Re: KDB in the mainstream 2.4.x kernels?

From: Robin Holt (holt@sgi.com)
Date: Tue Jul 29 2003 - 14:44:40 EST


On Fri, Jul 18, 2003 at 10:43:57PM +0200, Andi Kleen wrote:
>
> One argument i have against it: KDB is incredibly ugly code.
> Before it could be even considered for merging it would need quite a lot
> of cleanup.
> ...

I believe there was a consensus reached that the ugliness was out of
necessity. I hope my understanding is correct.

>
> As for your home crash debugging I suspect you would be better of with LKCD
> or Mcore (crash dump, saving an crash image on some partition, with examining
> the crash dump after reboot)

I personally think _BOTH_ belong in a kernel. KDB for locating problems
in my code during development and a crash dump facility so I can look at
the problems that I don't believe are part of my code at a later time.
Additionally, when I am no longer debugging the code, I would rather
turn KDB off and leave LKCD in there to capture the particular
problem I am chasing. How many problems have been encountered on
user machines which have resulted in a reboot and ignore method?
This is no way to fix problems!

For me, and I believe I am not alone, the most infuriating problem is the
one line change in your code which "tickles" someone else's bug and I
spend 3 days trying to find what really went wrong.

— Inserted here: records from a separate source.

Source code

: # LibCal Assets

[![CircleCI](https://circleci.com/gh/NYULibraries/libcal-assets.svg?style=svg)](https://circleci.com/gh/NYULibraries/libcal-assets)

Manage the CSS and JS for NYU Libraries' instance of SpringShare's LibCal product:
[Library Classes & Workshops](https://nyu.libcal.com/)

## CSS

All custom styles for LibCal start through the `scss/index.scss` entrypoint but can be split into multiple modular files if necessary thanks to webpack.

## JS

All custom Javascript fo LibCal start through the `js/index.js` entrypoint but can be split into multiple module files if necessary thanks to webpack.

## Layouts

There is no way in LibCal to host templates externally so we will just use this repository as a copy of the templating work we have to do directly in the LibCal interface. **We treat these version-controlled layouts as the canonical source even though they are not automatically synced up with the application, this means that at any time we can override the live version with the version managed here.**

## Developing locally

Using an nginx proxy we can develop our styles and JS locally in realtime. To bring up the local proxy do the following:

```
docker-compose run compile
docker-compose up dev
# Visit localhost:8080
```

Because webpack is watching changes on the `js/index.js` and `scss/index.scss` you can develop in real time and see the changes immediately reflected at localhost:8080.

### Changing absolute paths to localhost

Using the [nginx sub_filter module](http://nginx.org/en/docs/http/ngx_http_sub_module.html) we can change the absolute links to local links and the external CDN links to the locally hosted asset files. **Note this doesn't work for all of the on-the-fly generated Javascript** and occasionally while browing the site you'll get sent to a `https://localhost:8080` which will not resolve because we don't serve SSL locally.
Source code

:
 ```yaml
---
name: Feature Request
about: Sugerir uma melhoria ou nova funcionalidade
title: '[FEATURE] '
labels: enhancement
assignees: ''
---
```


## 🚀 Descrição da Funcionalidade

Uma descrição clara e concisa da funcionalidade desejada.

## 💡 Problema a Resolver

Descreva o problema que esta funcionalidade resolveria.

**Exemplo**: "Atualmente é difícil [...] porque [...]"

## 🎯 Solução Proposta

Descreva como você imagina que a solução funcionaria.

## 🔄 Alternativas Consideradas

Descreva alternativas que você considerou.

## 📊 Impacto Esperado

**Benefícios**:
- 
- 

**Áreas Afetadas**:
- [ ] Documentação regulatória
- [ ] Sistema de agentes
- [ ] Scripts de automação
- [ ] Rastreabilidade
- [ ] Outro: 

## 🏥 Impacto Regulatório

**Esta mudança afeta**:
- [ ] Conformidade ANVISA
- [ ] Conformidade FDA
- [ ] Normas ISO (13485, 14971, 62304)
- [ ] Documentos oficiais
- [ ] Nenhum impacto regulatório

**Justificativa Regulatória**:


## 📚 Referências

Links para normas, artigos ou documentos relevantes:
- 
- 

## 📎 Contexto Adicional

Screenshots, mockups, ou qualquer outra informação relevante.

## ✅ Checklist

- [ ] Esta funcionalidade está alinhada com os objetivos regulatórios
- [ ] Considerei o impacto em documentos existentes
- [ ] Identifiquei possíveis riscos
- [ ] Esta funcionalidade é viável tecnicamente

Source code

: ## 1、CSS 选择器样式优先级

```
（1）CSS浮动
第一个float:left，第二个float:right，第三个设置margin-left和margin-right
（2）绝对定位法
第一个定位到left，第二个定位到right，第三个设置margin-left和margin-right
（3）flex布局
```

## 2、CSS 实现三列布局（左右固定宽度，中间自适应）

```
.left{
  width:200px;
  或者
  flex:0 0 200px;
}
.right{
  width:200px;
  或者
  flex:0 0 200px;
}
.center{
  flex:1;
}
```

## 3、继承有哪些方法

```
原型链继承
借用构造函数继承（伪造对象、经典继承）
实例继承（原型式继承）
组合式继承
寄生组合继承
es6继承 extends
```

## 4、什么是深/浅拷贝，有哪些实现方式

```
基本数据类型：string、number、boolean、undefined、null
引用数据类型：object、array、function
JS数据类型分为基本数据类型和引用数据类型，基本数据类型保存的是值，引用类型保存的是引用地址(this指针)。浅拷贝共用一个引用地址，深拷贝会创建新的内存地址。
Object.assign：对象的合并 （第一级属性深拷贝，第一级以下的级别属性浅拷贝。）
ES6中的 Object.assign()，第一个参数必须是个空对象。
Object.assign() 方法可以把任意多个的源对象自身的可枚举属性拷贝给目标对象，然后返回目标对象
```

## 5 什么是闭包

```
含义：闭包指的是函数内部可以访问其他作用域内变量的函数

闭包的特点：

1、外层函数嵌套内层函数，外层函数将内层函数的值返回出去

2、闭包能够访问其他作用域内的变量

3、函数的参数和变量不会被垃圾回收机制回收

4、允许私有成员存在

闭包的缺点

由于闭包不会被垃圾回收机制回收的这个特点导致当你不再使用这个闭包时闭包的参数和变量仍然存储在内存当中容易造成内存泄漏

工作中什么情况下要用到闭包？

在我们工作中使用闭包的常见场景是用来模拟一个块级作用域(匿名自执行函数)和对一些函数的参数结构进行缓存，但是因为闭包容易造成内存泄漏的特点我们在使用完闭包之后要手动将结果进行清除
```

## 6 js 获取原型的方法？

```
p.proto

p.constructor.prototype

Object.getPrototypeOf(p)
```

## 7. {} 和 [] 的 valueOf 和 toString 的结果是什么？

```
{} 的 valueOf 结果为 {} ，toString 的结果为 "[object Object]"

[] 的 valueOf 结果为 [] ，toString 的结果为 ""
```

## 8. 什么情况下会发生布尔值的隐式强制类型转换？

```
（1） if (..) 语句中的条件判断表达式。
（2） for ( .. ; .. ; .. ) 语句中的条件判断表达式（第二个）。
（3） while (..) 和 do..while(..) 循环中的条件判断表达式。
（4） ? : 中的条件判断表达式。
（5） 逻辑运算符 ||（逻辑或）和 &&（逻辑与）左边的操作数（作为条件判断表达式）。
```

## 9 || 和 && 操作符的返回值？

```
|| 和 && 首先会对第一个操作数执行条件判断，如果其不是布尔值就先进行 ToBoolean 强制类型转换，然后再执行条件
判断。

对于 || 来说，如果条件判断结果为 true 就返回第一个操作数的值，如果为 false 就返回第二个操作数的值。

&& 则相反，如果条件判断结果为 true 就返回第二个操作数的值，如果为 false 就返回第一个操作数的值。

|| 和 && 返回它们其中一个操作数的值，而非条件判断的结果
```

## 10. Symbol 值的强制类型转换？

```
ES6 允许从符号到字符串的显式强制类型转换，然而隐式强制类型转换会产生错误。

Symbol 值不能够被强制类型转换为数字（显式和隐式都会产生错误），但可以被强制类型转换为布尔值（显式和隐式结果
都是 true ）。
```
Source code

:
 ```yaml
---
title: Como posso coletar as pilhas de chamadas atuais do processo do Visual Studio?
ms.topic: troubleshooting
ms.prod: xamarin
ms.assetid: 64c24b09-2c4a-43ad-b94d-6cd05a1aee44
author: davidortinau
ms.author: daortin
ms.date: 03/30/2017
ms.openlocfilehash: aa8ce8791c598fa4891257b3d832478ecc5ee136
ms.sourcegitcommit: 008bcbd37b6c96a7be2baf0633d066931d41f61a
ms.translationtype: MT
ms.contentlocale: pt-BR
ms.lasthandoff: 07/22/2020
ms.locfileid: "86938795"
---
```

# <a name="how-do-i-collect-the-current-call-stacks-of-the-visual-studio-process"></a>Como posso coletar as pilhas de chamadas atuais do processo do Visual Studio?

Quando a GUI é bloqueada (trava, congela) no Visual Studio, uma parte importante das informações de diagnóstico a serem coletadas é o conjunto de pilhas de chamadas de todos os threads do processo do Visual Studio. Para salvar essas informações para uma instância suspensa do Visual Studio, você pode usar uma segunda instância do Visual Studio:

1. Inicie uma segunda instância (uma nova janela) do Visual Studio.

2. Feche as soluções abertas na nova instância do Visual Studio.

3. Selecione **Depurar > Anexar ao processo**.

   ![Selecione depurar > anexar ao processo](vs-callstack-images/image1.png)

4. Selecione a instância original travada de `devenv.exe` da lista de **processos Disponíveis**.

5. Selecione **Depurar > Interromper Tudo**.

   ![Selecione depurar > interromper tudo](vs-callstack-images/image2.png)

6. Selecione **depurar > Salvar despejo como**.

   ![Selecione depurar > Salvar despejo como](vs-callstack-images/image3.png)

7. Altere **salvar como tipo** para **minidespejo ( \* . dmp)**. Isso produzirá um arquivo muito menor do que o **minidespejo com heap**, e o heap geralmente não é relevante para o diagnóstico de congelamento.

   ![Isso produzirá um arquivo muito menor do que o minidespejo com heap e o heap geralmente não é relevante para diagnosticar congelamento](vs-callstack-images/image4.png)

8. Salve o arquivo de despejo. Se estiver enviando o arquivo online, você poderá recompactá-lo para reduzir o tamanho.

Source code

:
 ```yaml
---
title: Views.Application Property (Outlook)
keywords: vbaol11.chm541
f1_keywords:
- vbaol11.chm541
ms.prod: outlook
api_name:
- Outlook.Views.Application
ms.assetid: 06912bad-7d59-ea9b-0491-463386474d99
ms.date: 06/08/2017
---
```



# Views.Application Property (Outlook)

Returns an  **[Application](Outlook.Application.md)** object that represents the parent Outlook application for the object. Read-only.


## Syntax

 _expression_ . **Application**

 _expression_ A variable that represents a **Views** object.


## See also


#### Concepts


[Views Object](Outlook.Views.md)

I am sure that nearly anyone working in the bowels of the kernel has
also had a user land program that terminated with just a bus error.

>
> KDB is usually not useful for debugging hangs on desktop boxes (and even
> many servers) because you have usually X running. When the machine crashes and
> goes in KDB you cannot see the text output and debug anything. I learned
> to type "go<return>" blind when I had still an KDB aware kernel, but
> it's not very useful overall.

I believe that this could be addressed once KDB gets into the kernel. If
this were clearly stated as a condition for getting KDB in, then I am
sure someone can figure a method out.

>
> On a development machine you can avoid that by connecting a serial cable,
> but that's usually not easily possible for a desktop box. Doing a post-mortem
> after reboot is more practical. That is what LKCD/mcore do.
>
> Disadvantage is that the current crash dump mechanisms (lkcd, mcore
> crash, netdump) are all still not very reliable and have horrible
> error handling. And you can eat a lot of disk space for the dumps and
> they tend to overflow your file systems. But still it's the only
> realistic option for "desktop bugs"

I am not sure what you mean by LKCD is not reliable. I use LKCD to
create crash dumps at work all the time. The only problems I have
are when the NMI doesn't propagate correctly into LKCD and initiate
the dump. I believe Keith Owens has improved LKCD's understanding
of being called for KDB and now that seems to always work as well.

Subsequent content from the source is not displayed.